Geoffrey Wolff (born 1937) is an American novelist, essayist, biographer, and travel writer. Among his honors and recognition are the Award in Literature of the American Academy of Arts and Letters (1994) and fellowships of the National Endowment for the Arts, the American Academy in Berlin (2007), and the Guggenheim Foundation. His younger brother is the writer Tobias Wolff.
Geoffrey Wolff was born in Hollywood, California, to Duke and Rosemary Wolff. His parents separated when he was twelve, his brother living with their mother and Geoffrey with their father. He has described the adventure of his upbringing in an acclaimed memoir of his father, The Duke of Deception (1979), which was runner-up for the Pulitzer Prize. (Wolff's brother Tobias has treated with similar candor his own upbringing with their mother in a memoir, This Boy's Life.)
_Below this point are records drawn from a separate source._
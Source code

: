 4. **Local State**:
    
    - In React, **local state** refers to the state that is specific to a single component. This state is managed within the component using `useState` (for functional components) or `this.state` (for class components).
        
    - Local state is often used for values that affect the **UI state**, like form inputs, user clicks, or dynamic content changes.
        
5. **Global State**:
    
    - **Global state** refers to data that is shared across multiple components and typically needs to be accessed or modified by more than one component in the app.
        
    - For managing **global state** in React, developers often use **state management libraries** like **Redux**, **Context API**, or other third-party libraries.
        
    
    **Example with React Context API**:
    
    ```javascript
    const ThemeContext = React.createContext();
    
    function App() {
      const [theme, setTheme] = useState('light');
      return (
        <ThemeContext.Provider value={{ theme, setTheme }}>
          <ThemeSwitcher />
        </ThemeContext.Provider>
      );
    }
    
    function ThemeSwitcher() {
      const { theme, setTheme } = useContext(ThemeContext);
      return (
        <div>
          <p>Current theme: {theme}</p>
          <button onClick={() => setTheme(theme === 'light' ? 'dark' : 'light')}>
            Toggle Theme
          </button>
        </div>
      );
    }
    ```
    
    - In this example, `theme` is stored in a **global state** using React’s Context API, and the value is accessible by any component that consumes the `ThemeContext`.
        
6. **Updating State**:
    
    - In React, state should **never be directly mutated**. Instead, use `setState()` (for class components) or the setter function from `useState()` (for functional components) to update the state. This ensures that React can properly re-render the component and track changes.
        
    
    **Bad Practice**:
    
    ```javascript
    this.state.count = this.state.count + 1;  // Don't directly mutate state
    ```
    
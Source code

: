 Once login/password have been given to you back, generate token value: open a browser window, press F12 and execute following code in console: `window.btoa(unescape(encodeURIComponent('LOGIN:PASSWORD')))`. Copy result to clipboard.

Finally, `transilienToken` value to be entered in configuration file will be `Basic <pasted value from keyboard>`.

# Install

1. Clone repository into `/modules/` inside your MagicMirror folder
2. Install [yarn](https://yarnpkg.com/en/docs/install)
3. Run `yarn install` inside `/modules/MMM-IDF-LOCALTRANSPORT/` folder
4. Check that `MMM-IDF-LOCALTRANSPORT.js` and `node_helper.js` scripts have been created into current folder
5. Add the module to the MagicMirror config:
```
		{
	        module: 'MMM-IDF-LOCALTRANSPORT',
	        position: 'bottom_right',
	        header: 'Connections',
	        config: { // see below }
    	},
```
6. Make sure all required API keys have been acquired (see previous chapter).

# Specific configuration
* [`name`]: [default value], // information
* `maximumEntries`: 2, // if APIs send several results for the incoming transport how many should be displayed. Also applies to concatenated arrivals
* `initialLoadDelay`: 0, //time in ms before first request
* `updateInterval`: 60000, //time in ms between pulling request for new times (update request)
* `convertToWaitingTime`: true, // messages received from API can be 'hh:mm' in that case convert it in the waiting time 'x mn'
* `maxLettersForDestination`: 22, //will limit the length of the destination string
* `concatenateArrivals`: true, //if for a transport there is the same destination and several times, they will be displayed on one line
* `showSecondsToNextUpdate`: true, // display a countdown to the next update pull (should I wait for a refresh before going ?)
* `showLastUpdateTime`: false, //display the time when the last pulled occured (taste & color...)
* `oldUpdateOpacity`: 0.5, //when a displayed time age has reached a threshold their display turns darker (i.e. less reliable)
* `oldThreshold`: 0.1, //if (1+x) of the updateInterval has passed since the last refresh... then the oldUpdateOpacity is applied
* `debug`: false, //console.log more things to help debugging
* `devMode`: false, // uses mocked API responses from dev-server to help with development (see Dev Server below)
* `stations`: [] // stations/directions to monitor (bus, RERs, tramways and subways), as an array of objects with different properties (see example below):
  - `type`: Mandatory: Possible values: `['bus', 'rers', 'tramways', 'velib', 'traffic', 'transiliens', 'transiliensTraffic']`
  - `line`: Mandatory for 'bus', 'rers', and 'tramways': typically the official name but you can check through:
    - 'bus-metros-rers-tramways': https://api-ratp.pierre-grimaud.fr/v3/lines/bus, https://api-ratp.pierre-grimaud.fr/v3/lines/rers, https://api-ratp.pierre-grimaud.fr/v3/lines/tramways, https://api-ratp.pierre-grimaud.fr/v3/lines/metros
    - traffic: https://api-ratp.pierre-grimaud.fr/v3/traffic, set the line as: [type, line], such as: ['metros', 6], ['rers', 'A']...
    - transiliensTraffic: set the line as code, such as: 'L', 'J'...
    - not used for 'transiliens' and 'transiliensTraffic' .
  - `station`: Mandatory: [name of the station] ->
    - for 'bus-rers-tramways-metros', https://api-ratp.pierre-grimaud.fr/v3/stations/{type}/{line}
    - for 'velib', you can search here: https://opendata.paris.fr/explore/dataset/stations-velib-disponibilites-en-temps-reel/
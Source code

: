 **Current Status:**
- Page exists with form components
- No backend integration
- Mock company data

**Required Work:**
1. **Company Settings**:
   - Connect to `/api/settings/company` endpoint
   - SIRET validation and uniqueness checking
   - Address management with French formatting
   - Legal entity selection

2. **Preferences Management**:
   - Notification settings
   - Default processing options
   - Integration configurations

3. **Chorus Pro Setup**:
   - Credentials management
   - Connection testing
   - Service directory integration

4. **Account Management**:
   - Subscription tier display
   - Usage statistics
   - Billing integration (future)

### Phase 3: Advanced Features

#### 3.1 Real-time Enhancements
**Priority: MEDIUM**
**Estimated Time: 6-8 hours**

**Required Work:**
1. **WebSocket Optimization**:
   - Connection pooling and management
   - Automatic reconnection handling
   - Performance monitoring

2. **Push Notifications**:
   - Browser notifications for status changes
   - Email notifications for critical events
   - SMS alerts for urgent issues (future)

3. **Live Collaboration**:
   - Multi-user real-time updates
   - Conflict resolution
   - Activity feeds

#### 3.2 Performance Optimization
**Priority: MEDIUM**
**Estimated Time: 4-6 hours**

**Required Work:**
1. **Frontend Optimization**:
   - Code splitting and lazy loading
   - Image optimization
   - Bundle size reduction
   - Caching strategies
Geoffrey Wolff was educated at the Choate School, graduating in 1955; at Princeton (which he anatomized in his 1990 novel Final Club), graduating summa cum laude in 1960; and at Churchill College, Cambridge University. He has taught at Robert College (now Boğaziçi University) in Istanbul, at Princeton, and at the University of California, Irvine, where he was professor of English and comparative literature and, from 1995 to 2006, director of the influential Graduate Fiction Program. He has also been a book editor at the Washington Post and at Newsweek.
He is the author of six novels; biographies of Harry Crosby, John O'Hara, and Joshua Slocum; a volume of essays, and other works of non-fiction in several genres. He has edited a selection of Edward Hoagland's writings.